• RECORDS SUPPLIED
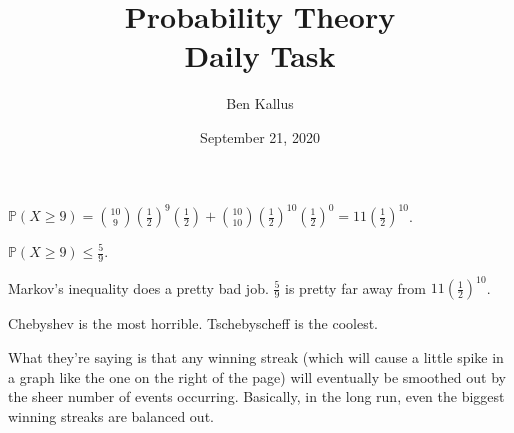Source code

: \documentclass[12pt]{article}
\title{Probability Theory \\ Daily Task}
\author{Ben Kallus}
\date{September 21, 2020}
\begin{document}
\maketitle


    $\mathbb P(X \geq 9) = {10 \choose 9}(\frac12)^9(\frac12) + {10 \choose 10}(\frac12)^{10}(\frac12)^0 = 11(\frac12)^{10}$.


    $\mathbb P(X \geq 9) \leq \frac59$.
    

    Markov's inequality does a pretty bad job. $\frac59$ is pretty far away from $11(\frac12)^{10}$.
    

    Chebyshev is the most horrible. Tschebyscheff is the coolest.
    
\newpage


    What they're saying is that any winning streak (which will cause a little spike in a graph like the one on the right of the page) will eventually be smoothed out by the sheer number of events occurring. Basically, in the long run, even the biggest winning streaks are balanced out.
\end{document}
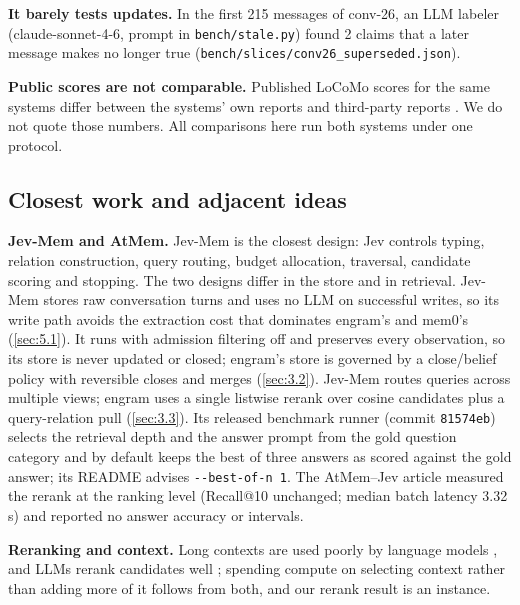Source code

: \documentclass[11pt]{article}
\newcommand{\src}[1]{}
\begin{document}
\textbf{It barely tests updates.} In the first 215\src{bench/results/e2\_jev\_\_stress.json} messages of conv-26, an LLM labeler (claude-sonnet-4-6, prompt in \texttt{bench/\allowbreak{}stale.py}) found 2\src{bench/results/e0\_baseline\_\_stress.json} claims that a later message makes no longer true (\texttt{bench/\allowbreak{}slices/\allowbreak{}conv26\_\allowbreak{}superseded.json}).

\textbf{Public scores are not comparable.} Published LoCoMo scores for the same systems differ between the systems' own reports and third-party reports \citep{mem0blog2026benchmarks,byteroverblog2026benchmark}. We do not quote those numbers. All comparisons here run both systems under one protocol.

\subsection{Closest work and adjacent ideas}\label{sec:2.4}
\textbf{Jev-Mem and AtMem.} Jev-Mem \citep{jiang2026jevmem} is the closest design: Jev controls typing, relation construction, query routing, budget allocation, traversal, candidate scoring and stopping. The two designs differ in the store and in retrieval. Jev-Mem stores raw conversation turns and uses no LLM on successful writes, so its write path avoids the extraction cost that dominates engram's and mem0's (\cref{sec:5.1}). It runs with admission filtering off and preserves every observation, so its store is never updated or closed; engram's store is governed by a close/belief policy with reversible closes and merges (\cref{sec:3.2}). Jev-Mem routes queries across multiple views; engram uses a single listwise rerank over cosine candidates plus a query-relation pull (\cref{sec:3.3}). Its released benchmark runner (commit \texttt{81574eb}) selects the retrieval depth and the answer prompt from the gold question category and by default keeps the best of three answers as scored against the gold answer; its README advises \texttt{-{}-best-of-n 1}. The AtMem--Jev article \citep{taghia2026atmem} measured the rerank at the ranking level (Recall@10 unchanged; median batch latency 3.32\src{taghia2026atmem (median batch latency, s)} s) and reported no answer accuracy or intervals.

\textbf{Reranking and context.} Long contexts are used poorly by language models \citep{liu2024lost}, and LLMs rerank candidates well \citep{sun2023rankgpt}; spending compute on selecting context rather than adding more of it follows from both, and our rerank result is an instance.
\end{document}
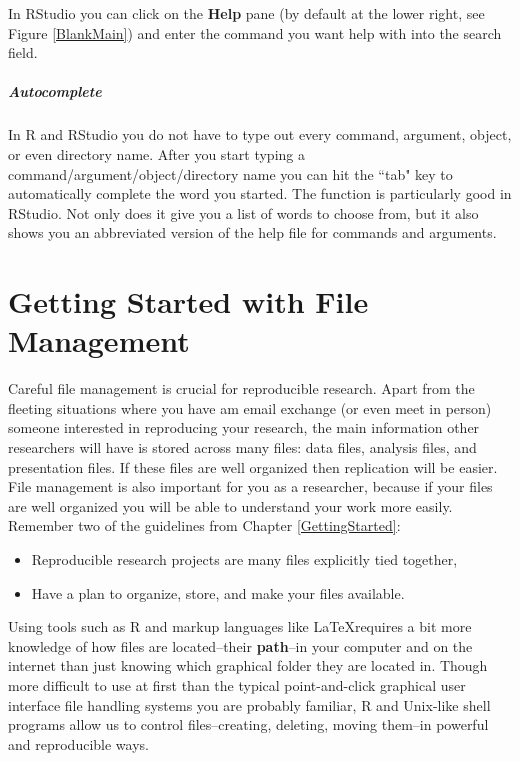 \documentclass[ChapterTOCs,krantz1]{krantz}\usepackage{graphicx, color}
\begin{document}
\noindent In RStudio you can click on the {\bf{Help}} pane (by default at the lower right, see Figure \ref{BlankMain}) and enter the command you want help with into the search field.

\paragraph{Autocomplete}

In R and RStudio you do not have to type out every command, argument, object, or even directory name. After you start typing a command/argument/object/directory name you can hit the ``tab" key to automatically complete the word you started. The  function is particularly good in RStudio. Not only does it give you a list of words to choose from, but it also shows you an abbreviated version of the help file for commands and arguments.






\chapter{Getting Started with File Management}\label{DirectoriesChapter}

Careful file management is crucial for reproducible research. Apart from the fleeting situations where you have am email exchange (or even meet in person) someone interested in reproducing your research, the main information other researchers will have is stored across many files: data files, analysis files, and presentation files. If these files are well organized then replication will be easier. File management is also important for you as a researcher, because if your files are well organized you will be able to understand your work more easily. Remember two of the guidelines from Chapter \ref{GettingStarted}:

\begin{itemize}
    \item Reproducible research projects are many files explicitly tied together,
    \item Have a plan to organize, store, and make your files available. 
\end{itemize}

Using tools such as R and markup languages like \LaTeX requires a bit more knowledge of how files are located--their {\bf{path}}--in your computer and on the internet than just knowing which graphical folder they are located in. Though more difficult to use at first than the typical point-and-click graphical user interface file handling systems you are probably familiar, R and Unix-like shell programs allow us to control files--creating, deleting, moving them--in powerful and reproducible ways. 
\end{document}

• TASK
Restate the material word for word, minus pictures.

• ANSWER FOR THE TASK
Source code

: \documentclass[12pt]{article}
\title{Probability Theory \\ Daily Task}
\author{Ben Kallus}
\date{September 21, 2020}
\begin{document}
\maketitle


    $\mathbb P(X \geq 9) = {10 \choose 9}(\frac12)^9(\frac12) + {10 \choose 10}(\frac12)^{10}(\frac12)^0 = 11(\frac12)^{10}$.


    $\mathbb P(X \geq 9) \leq \frac59$.
    

    Markov's inequality does a pretty bad job. $\frac59$ is pretty far away from $11(\frac12)^{10}$.
    

    Chebyshev is the most horrible. Tschebyscheff is the coolest.
    
\newpage


    What they're saying is that any winning streak (which will cause a little spike in a graph like the one on the right of the page) will eventually be smoothed out by the sheer number of events occurring. Basically, in the long run, even the biggest winning streaks are balanced out.
\end{document}
Source code

: \documentclass[11pt]{article}
\newcommand{\src}[1]{}
\begin{document}
\textbf{It barely tests updates.} In the first 215\src{bench/results/e2\_jev\_\_stress.json} messages of conv-26, an LLM labeler (claude-sonnet-4-6, prompt in \texttt{bench/\allowbreak{}stale.py}) found 2\src{bench/results/e0\_baseline\_\_stress.json} claims that a later message makes no longer true (\texttt{bench/\allowbreak{}slices/\allowbreak{}conv26\_\allowbreak{}superseded.json}).

\textbf{Public scores are not comparable.} Published LoCoMo scores for the same systems differ between the systems' own reports and third-party reports \citep{mem0blog2026benchmarks,byteroverblog2026benchmark}. We do not quote those numbers. All comparisons here run both systems under one protocol.

\subsection{Closest work and adjacent ideas}\label{sec:2.4}
\textbf{Jev-Mem and AtMem.} Jev-Mem \citep{jiang2026jevmem} is the closest design: Jev controls typing, relation construction, query routing, budget allocation, traversal, candidate scoring and stopping. The two designs differ in the store and in retrieval. Jev-Mem stores raw conversation turns and uses no LLM on successful writes, so its write path avoids the extraction cost that dominates engram's and mem0's (\cref{sec:5.1}). It runs with admission filtering off and preserves every observation, so its store is never updated or closed; engram's store is governed by a close/belief policy with reversible closes and merges (\cref{sec:3.2}). Jev-Mem routes queries across multiple views; engram uses a single listwise rerank over cosine candidates plus a query-relation pull (\cref{sec:3.3}). Its released benchmark runner (commit \texttt{81574eb}) selects the retrieval depth and the answer prompt from the gold question category and by default keeps the best of three answers as scored against the gold answer; its README advises \texttt{-{}-best-of-n 1}. The AtMem--Jev article \citep{taghia2026atmem} measured the rerank at the ranking level (Recall@10 unchanged; median batch latency 3.32\src{taghia2026atmem (median batch latency, s)} s) and reported no answer accuracy or intervals.

\textbf{Reranking and context.} Long contexts are used poorly by language models \citep{liu2024lost}, and LLMs rerank candidates well \citep{sun2023rankgpt}; spending compute on selecting context rather than adding more of it follows from both, and our rerank result is an instance.
\end{document}
 \documentclass[ChapterTOCs,krantz1]{krantz}\usepackage{graphicx, color}
\begin{document}
\noindent In RStudio you can click on the {\bf{Help}} pane (by default at the lower right, see Figure \ref{BlankMain}) and enter the command you want help with into the search field.

\paragraph{Autocomplete}

In R and RStudio you do not have to type out every command, argument, object, or even directory name. After you start typing a command/argument/object/directory name you can hit the ``tab" key to automatically complete the word you started. The  function is particularly good in RStudio. Not only does it give you a list of words to choose from, but it also shows you an abbreviated version of the help file for commands and arguments.






\chapter{Getting Started with File Management}\label{DirectoriesChapter}

Careful file management is crucial for reproducible research. Apart from the fleeting situations where you have am email exchange (or even meet in person) someone interested in reproducing your research, the main information other researchers will have is stored across many files: data files, analysis files, and presentation files. If these files are well organized then replication will be easier. File management is also important for you as a researcher, because if your files are well organized you will be able to understand your work more easily. Remember two of the guidelines from Chapter \ref{GettingStarted}:

\begin{itemize}
    \item Reproducible research projects are many files explicitly tied together,
    \item Have a plan to organize, store, and make your files available. 
\end{itemize}

Using tools such as R and markup languages like \LaTeX requires a bit more knowledge of how files are located--their {\bf{path}}--in your computer and on the internet than just knowing which graphical folder they are located in. Though more difficult to use at first than the typical point-and-click graphical user interface file handling systems you are probably familiar, R and Unix-like shell programs allow us to control files--creating, deleting, moving them--in powerful and reproducible ways. 
\end{document}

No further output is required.